**Your task:** For every entry below, give it back exactly and leave out any image.

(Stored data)
__________
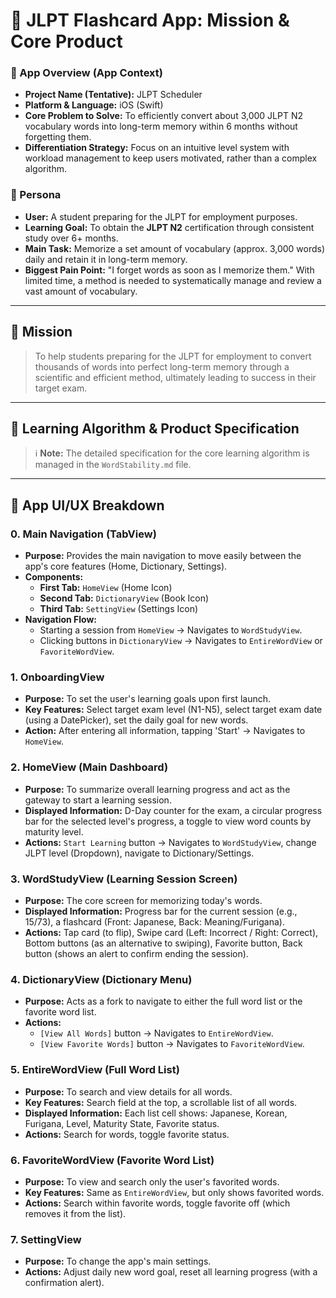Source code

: # 🎯 JLPT Flashcard App: Mission & Core Product

### 📌 App Overview (App Context)

*   **Project Name (Tentative):** JLPT Scheduler
*   **Platform & Language:** iOS (Swift)
*   **Core Problem to Solve:** To efficiently convert about 3,000 JLPT N2 vocabulary words into long-term memory within 6 months without forgetting them.
*   **Differentiation Strategy:** Focus on an intuitive level system with workload management to keep users motivated, rather than a complex algorithm.

### 👤 Persona

*   **User:** A student preparing for the JLPT for employment purposes.
*   **Learning Goal:** To obtain the **JLPT N2** certification through consistent study over 6+ months.
*   **Main Task:** Memorize a set amount of vocabulary (approx. 3,000 words) daily and retain it in long-term memory.
*   **Biggest Pain Point:** "I forget words as soon as I memorize them." With limited time, a method is needed to systematically manage and review a vast amount of vocabulary.

---

## 🚀 Mission

> To help students preparing for the JLPT for employment to convert thousands of words into perfect long-term memory through a scientific and efficient method, ultimately leading to success in their target exam.

---

## 🧠 Learning Algorithm & Product Specification

> ℹ️ **Note:** The detailed specification for the core learning algorithm is managed in the `WordStability.md` file.

---

## 📱 App UI/UX Breakdown

### 0. Main Navigation (TabView)
- **Purpose:** Provides the main navigation to move easily between the app's core features (Home, Dictionary, Settings).
- **Components:**
    - **First Tab:** `HomeView` (Home Icon)
    - **Second Tab:** `DictionaryView` (Book Icon)
    - **Third Tab:** `SettingView` (Settings Icon)
- **Navigation Flow:**
    - Starting a session from `HomeView` → Navigates to `WordStudyView`.
    - Clicking buttons in `DictionaryView` → Navigates to `EntireWordView` or `FavoriteWordView`.

### 1. OnboardingView
- **Purpose:** To set the user's learning goals upon first launch.
- **Key Features:** Select target exam level (N1-N5), select target exam date (using a DatePicker), set the daily goal for new words.
- **Action:** After entering all information, tapping 'Start' → Navigates to `HomeView`.

### 2. HomeView (Main Dashboard)
- **Purpose:** To summarize overall learning progress and act as the gateway to start a learning session.
- **Displayed Information:** D-Day counter for the exam, a circular progress bar for the selected level's progress, a toggle to view word counts by maturity level.
- **Actions:** `Start Learning` button → Navigates to `WordStudyView`, change JLPT level (Dropdown), navigate to Dictionary/Settings.

### 3. WordStudyView (Learning Session Screen)
- **Purpose:** The core screen for memorizing today's words.
- **Displayed Information:** Progress bar for the current session (e.g., 15/73), a flashcard (Front: Japanese, Back: Meaning/Furigana).
- **Actions:** Tap card (to flip), Swipe card (Left: Incorrect / Right: Correct), Bottom buttons (as an alternative to swiping), Favorite button, Back button (shows an alert to confirm ending the session).

### 4. DictionaryView (Dictionary Menu)
- **Purpose:** Acts as a fork to navigate to either the full word list or the favorite word list.
- **Actions:**
    - `[View All Words]` button → Navigates to `EntireWordView`.
    - `[View Favorite Words]` button → Navigates to `FavoriteWordView`.

### 5. EntireWordView (Full Word List)
- **Purpose:** To search and view details for all words.
- **Key Features:** Search field at the top, a scrollable list of all words.
- **Displayed Information:** Each list cell shows: Japanese, Korean, Furigana, Level, Maturity State, Favorite status.
- **Actions:** Search for words, toggle favorite status.

### 6. FavoriteWordView (Favorite Word List)
- **Purpose:** To view and search only the user's favorited words.
- **Key Features:** Same as `EntireWordView`, but only shows favorited words.
- **Actions:** Search within favorite words, toggle favorite off (which removes it from the list).

### 7. SettingView
- **Purpose:** To change the app's main settings.
- **Actions:** Adjust daily new word goal, reset all learning progress (with a confirmation alert).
__________
**Solution:**
Source code

: # 🎯 JLPT Flashcard App: Mission & Core Product

### 📌 App Overview (App Context)

*   **Project Name (Tentative):** JLPT Scheduler
*   **Platform & Language:** iOS (Swift)
*   **Core Problem to Solve:** To efficiently convert about 3,000 JLPT N2 vocabulary words into long-term memory within 6 months without forgetting them.
*   **Differentiation Strategy:** Focus on an intuitive level system with workload management to keep users motivated, rather than a complex algorithm.

### 👤 Persona

*   **User:** A student preparing for the JLPT for employment purposes.
*   **Learning Goal:** To obtain the **JLPT N2** certification through consistent study over 6+ months.
*   **Main Task:** Memorize a set amount of vocabulary (approx. 3,000 words) daily and retain it in long-term memory.
*   **Biggest Pain Point:** "I forget words as soon as I memorize them." With limited time, a method is needed to systematically manage and review a vast amount of vocabulary.

---

## 🚀 Mission

> To help students preparing for the JLPT for employment to convert thousands of words into perfect long-term memory through a scientific and efficient method, ultimately leading to success in their target exam.

---

## 🧠 Learning Algorithm & Product Specification

> ℹ️ **Note:** The detailed specification for the core learning algorithm is managed in the `WordStability.md` file.

---

## 📱 App UI/UX Breakdown

### 0. Main Navigation (TabView)
- **Purpose:** Provides the main navigation to move easily between the app's core features (Home, Dictionary, Settings).
- **Components:**
    - **First Tab:** `HomeView` (Home Icon)
    - **Second Tab:** `DictionaryView` (Book Icon)
    - **Third Tab:** `SettingView` (Settings Icon)
- **Navigation Flow:**
    - Starting a session from `HomeView` → Navigates to `WordStudyView`.
    - Clicking buttons in `DictionaryView` → Navigates to `EntireWordView` or `FavoriteWordView`.

### 1. OnboardingView
- **Purpose:** To set the user's learning goals upon first launch.
- **Key Features:** Select target exam level (N1-N5), select target exam date (using a DatePicker), set the daily goal for new words.
- **Action:** After entering all information, tapping 'Start' → Navigates to `HomeView`.

### 2. HomeView (Main Dashboard)
- **Purpose:** To summarize overall learning progress and act as the gateway to start a learning session.
- **Displayed Information:** D-Day counter for the exam, a circular progress bar for the selected level's progress, a toggle to view word counts by maturity level.
- **Actions:** `Start Learning` button → Navigates to `WordStudyView`, change JLPT level (Dropdown), navigate to Dictionary/Settings.

### 3. WordStudyView (Learning Session Screen)
- **Purpose:** The core screen for memorizing today's words.
- **Displayed Information:** Progress bar for the current session (e.g., 15/73), a flashcard (Front: Japanese, Back: Meaning/Furigana).
- **Actions:** Tap card (to flip), Swipe card (Left: Incorrect / Right: Correct), Bottom buttons (as an alternative to swiping), Favorite button, Back button (shows an alert to confirm ending the session).

### 4. DictionaryView (Dictionary Menu)
- **Purpose:** Acts as a fork to navigate to either the full word list or the favorite word list.
- **Actions:**
    - `[View All Words]` button → Navigates to `EntireWordView`.
    - `[View Favorite Words]` button → Navigates to `FavoriteWordView`.

### 5. EntireWordView (Full Word List)
- **Purpose:** To search and view details for all words.
- **Key Features:** Search field at the top, a scrollable list of all words.
- **Displayed Information:** Each list cell shows: Japanese, Korean, Furigana, Level, Maturity State, Favorite status.
- **Actions:** Search for words, toggle favorite status.

### 6. FavoriteWordView (Favorite Word List)
- **Purpose:** To view and search only the user's favorited words.
- **Key Features:** Same as `EntireWordView`, but only shows favorited words.
- **Actions:** Search within favorite words, toggle favorite off (which removes it from the list).

### 7. SettingView
- **Purpose:** To change the app's main settings.
- **Actions:** Adjust daily new word goal, reset all learning progress (with a confirmation alert).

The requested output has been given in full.